Lake Michigan: lake-effect snow band, and lake ice
A comparison of GOES-12 and GOES-13 visible images (above) showed a long lake-effect cloud band that was oriented generally north-to-south across Lake Michigan on 20 January 2009. Convergence of surface winds was helping to sustain the cloud band over the lake, which was producing localized areas of heavy snowfall where it moved onshore in Illinois (5.0 inches reported in Chicago and Burnham) and Indiana (8.0 inches reported at Whiting). One thing that becomes immediately obvious in the above image comparison is the improved navigation on the new GOES-13 satellite: there is much less image-to-image wobble compared to GOES-12. As a result of this improved navigation, one is able to get a better sense of the actual drift of the ice that is floating in parts of the lake — ice along the eastern portion of the lake was drifting slowly westward away from the Michigan shore, while ice in the northwestern part of the lake was drifting slowly southward.
AWIPS images of the GOES-12 visible, 3.9 µm shortwave IR, 10.7 µm IR window, and Sounder Cloud Top Height product (below) suggested that the lake-effect cloud band was likely composed primarily of supercooled water droplets at 17:00 UTC — there was a strong signal of solar reflection on the shortwave IR image (darker gray enhancement), and IR window cloud top brightness temperature values were only as cold as -17 to -20º C (cyan color enhancement). The GOES-12 sounder Cloud Top Height values were generally in the 10,000-12,000 foot range (green color enhancement). Note that there were only a few GOES-12 satellite-derived wind vectors associated with the cloud band; the number and accuracy of these atmospheric motion vectors would no doubt be improved using the better navigation of the GOES-13 visible imagery.

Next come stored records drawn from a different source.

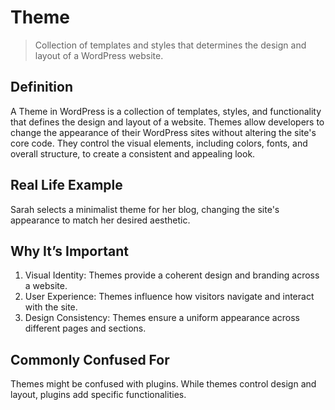 # Theme

>Collection of templates and styles that determines the design and layout of a WordPress website.

## Definition

A Theme in WordPress is a collection of templates, styles, and functionality that defines the design and layout of a website. Themes allow developers to change the appearance of their WordPress sites without altering the site's core code. They control the visual elements, including colors, fonts, and overall structure, to create a consistent and appealing look.

## Real Life Example

Sarah selects a minimalist theme for her blog, changing the site's appearance to match her desired aesthetic.

## Why It’s Important

1. Visual Identity: Themes provide a coherent design and branding across a website.
2. User Experience: Themes influence how visitors navigate and interact with the site.
3. Design Consistency: Themes ensure a uniform appearance across different pages and sections.

## Commonly Confused For

Themes might be confused with plugins. While themes control design and layout, plugins add specific functionalities.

AWIPS images of the MODIS visible, 3.7 µm shortwave IR, 11.0 µm IR window, and Cloud Phase product (below) were similar to the GOES-12 images shown above — a strong “solar reflection signal” on the shortwave IR image (darker gray enhancement), with IR window cloud top brightness temperature values in the -17 to -20º C range (cyan color enhancement) — and the MODIS Cloud Phase product indicated that most of the cloud band was of the “Mixed Phase” or “Uncertain” category (gray colors).
It is interesting to view a series of 250-meter resolution MODIS true color images (below), using the CIMSS MODIS True Color Imagery Viewer on AWIPS (available to NWS forecast offices in Wisconsin that have installed the CIMSS MODIS imagery scripts) — the ice increased in areal coverage on 15-16 January (when inland surface temperatures were as cold as -35º F or -37º C over southern Wisconsin), but then decreased somewhat on 18 January as temperatures slowly moderated.